» Prompt
Would you please output the data exactly, omitting no line?
•••
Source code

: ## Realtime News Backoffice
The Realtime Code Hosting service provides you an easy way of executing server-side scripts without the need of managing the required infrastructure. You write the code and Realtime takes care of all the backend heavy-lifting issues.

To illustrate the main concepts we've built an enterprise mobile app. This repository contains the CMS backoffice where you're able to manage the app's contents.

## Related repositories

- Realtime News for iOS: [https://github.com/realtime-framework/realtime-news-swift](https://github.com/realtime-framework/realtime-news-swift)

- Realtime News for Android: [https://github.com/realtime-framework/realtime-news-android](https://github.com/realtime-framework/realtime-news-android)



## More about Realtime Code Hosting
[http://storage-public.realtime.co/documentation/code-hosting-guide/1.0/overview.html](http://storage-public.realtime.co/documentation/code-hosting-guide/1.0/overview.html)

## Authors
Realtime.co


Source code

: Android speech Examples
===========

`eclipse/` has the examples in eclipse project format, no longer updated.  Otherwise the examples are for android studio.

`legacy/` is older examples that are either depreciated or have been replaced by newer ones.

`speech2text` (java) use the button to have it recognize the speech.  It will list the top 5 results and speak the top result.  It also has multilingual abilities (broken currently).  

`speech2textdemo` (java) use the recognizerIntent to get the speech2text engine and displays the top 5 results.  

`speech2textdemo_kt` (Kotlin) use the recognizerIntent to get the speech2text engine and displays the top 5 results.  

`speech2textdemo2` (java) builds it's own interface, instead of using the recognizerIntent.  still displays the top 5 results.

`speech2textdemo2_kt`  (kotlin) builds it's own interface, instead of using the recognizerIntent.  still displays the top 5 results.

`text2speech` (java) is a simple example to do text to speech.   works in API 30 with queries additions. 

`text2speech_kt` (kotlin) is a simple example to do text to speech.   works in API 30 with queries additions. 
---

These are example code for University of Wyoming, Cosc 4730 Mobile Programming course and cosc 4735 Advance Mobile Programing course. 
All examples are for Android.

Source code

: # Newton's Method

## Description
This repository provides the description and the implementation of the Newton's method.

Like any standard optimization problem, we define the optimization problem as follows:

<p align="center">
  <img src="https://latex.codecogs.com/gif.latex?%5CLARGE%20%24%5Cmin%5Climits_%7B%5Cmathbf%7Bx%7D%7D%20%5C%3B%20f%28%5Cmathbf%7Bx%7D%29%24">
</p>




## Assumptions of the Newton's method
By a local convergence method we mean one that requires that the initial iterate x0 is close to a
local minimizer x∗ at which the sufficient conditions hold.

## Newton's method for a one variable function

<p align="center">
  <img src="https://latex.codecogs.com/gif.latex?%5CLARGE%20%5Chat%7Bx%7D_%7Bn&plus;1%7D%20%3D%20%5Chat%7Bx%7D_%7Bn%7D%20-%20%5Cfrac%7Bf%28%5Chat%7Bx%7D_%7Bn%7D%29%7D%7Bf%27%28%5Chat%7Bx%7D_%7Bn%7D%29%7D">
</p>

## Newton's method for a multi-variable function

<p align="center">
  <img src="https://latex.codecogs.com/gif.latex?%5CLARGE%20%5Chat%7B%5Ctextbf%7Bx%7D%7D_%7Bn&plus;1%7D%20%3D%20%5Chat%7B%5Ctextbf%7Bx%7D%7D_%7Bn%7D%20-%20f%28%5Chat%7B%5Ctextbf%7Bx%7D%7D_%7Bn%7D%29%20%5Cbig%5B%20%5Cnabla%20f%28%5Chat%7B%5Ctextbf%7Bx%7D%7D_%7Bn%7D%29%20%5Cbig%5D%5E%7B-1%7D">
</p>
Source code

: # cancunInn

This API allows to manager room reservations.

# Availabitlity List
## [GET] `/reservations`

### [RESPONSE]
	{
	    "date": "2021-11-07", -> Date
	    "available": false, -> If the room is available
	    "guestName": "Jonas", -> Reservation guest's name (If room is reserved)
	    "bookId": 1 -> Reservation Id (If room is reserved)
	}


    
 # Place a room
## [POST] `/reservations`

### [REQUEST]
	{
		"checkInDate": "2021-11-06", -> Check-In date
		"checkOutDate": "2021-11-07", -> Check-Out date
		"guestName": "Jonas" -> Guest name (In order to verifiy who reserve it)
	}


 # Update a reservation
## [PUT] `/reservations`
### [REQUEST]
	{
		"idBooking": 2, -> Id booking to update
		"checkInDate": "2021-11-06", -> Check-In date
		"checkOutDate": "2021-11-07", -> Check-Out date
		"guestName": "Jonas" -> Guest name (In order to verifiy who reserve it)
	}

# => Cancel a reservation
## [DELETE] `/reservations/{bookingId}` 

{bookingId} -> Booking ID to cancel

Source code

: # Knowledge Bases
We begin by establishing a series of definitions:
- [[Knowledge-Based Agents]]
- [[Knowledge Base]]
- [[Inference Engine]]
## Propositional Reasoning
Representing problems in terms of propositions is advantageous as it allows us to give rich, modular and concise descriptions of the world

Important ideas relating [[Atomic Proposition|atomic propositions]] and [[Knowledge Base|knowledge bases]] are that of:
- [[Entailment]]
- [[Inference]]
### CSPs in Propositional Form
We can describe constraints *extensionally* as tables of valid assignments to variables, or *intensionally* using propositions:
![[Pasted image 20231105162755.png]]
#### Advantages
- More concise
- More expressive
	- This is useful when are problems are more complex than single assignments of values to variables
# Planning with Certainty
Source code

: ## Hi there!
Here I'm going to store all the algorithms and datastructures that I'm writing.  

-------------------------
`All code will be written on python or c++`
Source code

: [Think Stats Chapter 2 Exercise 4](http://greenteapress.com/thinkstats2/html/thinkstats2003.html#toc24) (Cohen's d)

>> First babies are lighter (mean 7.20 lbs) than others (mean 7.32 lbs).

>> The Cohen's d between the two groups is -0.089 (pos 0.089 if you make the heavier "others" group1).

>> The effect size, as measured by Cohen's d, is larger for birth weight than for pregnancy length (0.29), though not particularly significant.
•••
» Problem solution
Source code

: ## Realtime News Backoffice
The Realtime Code Hosting service provides you an easy way of executing server-side scripts without the need of managing the required infrastructure. You write the code and Realtime takes care of all the backend heavy-lifting issues.

To illustrate the main concepts we've built an enterprise mobile app. This repository contains the CMS backoffice where you're able to manage the app's contents.

## Related repositories

- Realtime News for iOS: [https://github.com/realtime-framework/realtime-news-swift](https://github.com/realtime-framework/realtime-news-swift)

- Realtime News for Android: [https://github.com/realtime-framework/realtime-news-android](https://github.com/realtime-framework/realtime-news-android)



## More about Realtime Code Hosting
[http://storage-public.realtime.co/documentation/code-hosting-guide/1.0/overview.html](http://storage-public.realtime.co/documentation/code-hosting-guide/1.0/overview.html)

## Authors
Realtime.co


Source code

: Android speech Examples
===========

`eclipse/` has the examples in eclipse project format, no longer updated.  Otherwise the examples are for android studio.

`legacy/` is older examples that are either depreciated or have been replaced by newer ones.

`speech2text` (java) use the button to have it recognize the speech.  It will list the top 5 results and speak the top result.  It also has multilingual abilities (broken currently).  

`speech2textdemo` (java) use the recognizerIntent to get the speech2text engine and displays the top 5 results.  

`speech2textdemo_kt` (Kotlin) use the recognizerIntent to get the speech2text engine and displays the top 5 results.  

`speech2textdemo2` (java) builds it's own interface, instead of using the recognizerIntent.  still displays the top 5 results.

`speech2textdemo2_kt`  (kotlin) builds it's own interface, instead of using the recognizerIntent.  still displays the top 5 results.

`text2speech` (java) is a simple example to do text to speech.   works in API 30 with queries additions. 

`text2speech_kt` (kotlin) is a simple example to do text to speech.   works in API 30 with queries additions. 
---

These are example code for University of Wyoming, Cosc 4730 Mobile Programming course and cosc 4735 Advance Mobile Programing course. 
All examples are for Android.

Source code

: # Newton's Method

## Description
This repository provides the description and the implementation of the Newton's method.

Like any standard optimization problem, we define the optimization problem as follows:

<p align="center">
  <img src="https://latex.codecogs.com/gif.latex?%5CLARGE%20%24%5Cmin%5Climits_%7B%5Cmathbf%7Bx%7D%7D%20%5C%3B%20f%28%5Cmathbf%7Bx%7D%29%24">
</p>




## Assumptions of the Newton's method
By a local convergence method we mean one that requires that the initial iterate x0 is close to a
local minimizer x∗ at which the sufficient conditions hold.

## Newton's method for a one variable function

<p align="center">
  <img src="https://latex.codecogs.com/gif.latex?%5CLARGE%20%5Chat%7Bx%7D_%7Bn&plus;1%7D%20%3D%20%5Chat%7Bx%7D_%7Bn%7D%20-%20%5Cfrac%7Bf%28%5Chat%7Bx%7D_%7Bn%7D%29%7D%7Bf%27%28%5Chat%7Bx%7D_%7Bn%7D%29%7D">
</p>

## Newton's method for a multi-variable function

<p align="center">
  <img src="https://latex.codecogs.com/gif.latex?%5CLARGE%20%5Chat%7B%5Ctextbf%7Bx%7D%7D_%7Bn&plus;1%7D%20%3D%20%5Chat%7B%5Ctextbf%7Bx%7D%7D_%7Bn%7D%20-%20f%28%5Chat%7B%5Ctextbf%7Bx%7D%7D_%7Bn%7D%29%20%5Cbig%5B%20%5Cnabla%20f%28%5Chat%7B%5Ctextbf%7Bx%7D%7D_%7Bn%7D%29%20%5Cbig%5D%5E%7B-1%7D">
</p>
Source code

: # cancunInn

This API allows to manager room reservations.

# Availabitlity List
## [GET] `/reservations`

### [RESPONSE]
	{
	    "date": "2021-11-07", -> Date
	    "available": false, -> If the room is available
	    "guestName": "Jonas", -> Reservation guest's name (If room is reserved)
	    "bookId": 1 -> Reservation Id (If room is reserved)
	}


    
 # Place a room
## [POST] `/reservations`

### [REQUEST]
	{
		"checkInDate": "2021-11-06", -> Check-In date
		"checkOutDate": "2021-11-07", -> Check-Out date
		"guestName": "Jonas" -> Guest name (In order to verifiy who reserve it)
	}


 # Update a reservation
## [PUT] `/reservations`
### [REQUEST]
	{
		"idBooking": 2, -> Id booking to update
		"checkInDate": "2021-11-06", -> Check-In date
		"checkOutDate": "2021-11-07", -> Check-Out date
		"guestName": "Jonas" -> Guest name (In order to verifiy who reserve it)
	}

# => Cancel a reservation
## [DELETE] `/reservations/{bookingId}` 

{bookingId} -> Booking ID to cancel

Source code

: # Knowledge Bases
We begin by establishing a series of definitions:
- [[Knowledge-Based Agents]]
- [[Knowledge Base]]
- [[Inference Engine]]
## Propositional Reasoning
Representing problems in terms of propositions is advantageous as it allows us to give rich, modular and concise descriptions of the world

Important ideas relating [[Atomic Proposition|atomic propositions]] and [[Knowledge Base|knowledge bases]] are that of:
- [[Entailment]]
- [[Inference]]
### CSPs in Propositional Form
We can describe constraints *extensionally* as tables of valid assignments to variables, or *intensionally* using propositions:
![[Pasted image 20231105162755.png]]
#### Advantages
- More concise
- More expressive
	- This is useful when are problems are more complex than single assignments of values to variables
# Planning with Certainty
Source code

: ## Hi there!
Here I'm going to store all the algorithms and datastructures that I'm writing.  

-------------------------
`All code will be written on python or c++`
Source code

: [Think Stats Chapter 2 Exercise 4](http://greenteapress.com/thinkstats2/html/thinkstats2003.html#toc24) (Cohen's d)

>> First babies are lighter (mean 7.20 lbs) than others (mean 7.32 lbs).

>> The Cohen's d between the two groups is -0.089 (pos 0.089 if you make the heavier "others" group1).

>> The effect size, as measured by Cohen's d, is larger for birth weight than for pregnancy length (0.29), though not particularly significant.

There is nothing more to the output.